Note: Linux is astonishingly diverse in its manifestations, and is evolving rapidly. Consequently you may find that as many as 5 to 10% of the above commands are unavailable on your system. The common commands are quite stable, however.

Some examples

Some of the commands in Some common commands are so common and useful that they deserve a few more comments.

gzip and gunzip

These are used for compressing and uncompressing files. Typically you will have a file, for example Study0223.tar, that you want to compress before FTP'ing it to some other site. You just need to enter

    gzip Study0223.tar

and the original file will be replaced by one named Study0223.tar.gz. Conversely, if you receive a file with the tell-tale extension .gz then entering

    gunzip Study0223.tar.gz

will expand the file to one named Study0223.tar.
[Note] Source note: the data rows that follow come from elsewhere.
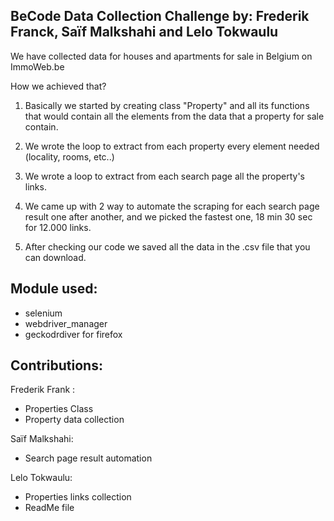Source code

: 
BeCode Data Collection Challenge by:
Frederik Franck, Saïf Malkshahi and Lelo Tokwaulu
--------------------------------------------------------------------------------------

We have collected data for houses and apartments for sale in Belgium on ImmoWeb.be

How we achieved that?

1. Basically we started by creating class "Property" and all its functions that would 
contain all the elements from the data that a property for sale contain.

2. We wrote the loop to extract from each property every element needed
(locality, rooms, etc..)

3. We wrote a loop to extract from each search page all the property's links.

4. We came up with 2 way to automate the scraping for each search page result one
after another, and we picked the fastest one, 18 min 30 sec for 12.000 links.

5. After checking our code we saved all the data in the .csv file that you can download.

Module used:
------------

- selenium
- webdriver_manager
- geckodrdiver for firefox

Contributions:
--------------

Frederik Frank : 
- Properties Class
- Property data collection

Saïf Malkshahi:
- Search page result automation 

Lelo Tokwaulu:
- Properties links collection 
- ReadMe file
The uncompression command gunzip is especially useful since it can deal with several compression formats: gzip, zip, compress, and pack. The detection of the input format is automatic.

tar

The name tar comes from Tape ARchive, but is more commonly used to bundle a group of files and write it to another file, rather than to a tape. A simple example would be:

    tar cvf tarfile.tar file1.eeg file2.eeg ...

This takes any number of files file1.eeg file2.eeg ..., specified explicitly or using wildcard characters ('*', '?' etc), and bundles them into an output file tarfile.tar. The options are: c to create an archive, v to do so verbosely, and f to output to a file with the immediately following name. (The v is optional, but can be reassuring.)

It is probably more common (and more powerful) to specify a directory instead of a list of input files, as in:

    tar cvf /media/usb/backup.chris.jan.tar /suphys/chris

which is what I might do to back up my home directory, including all subdirectories. A warning though: it is both illogical and bad to tar a directory and write the output file to that same directory!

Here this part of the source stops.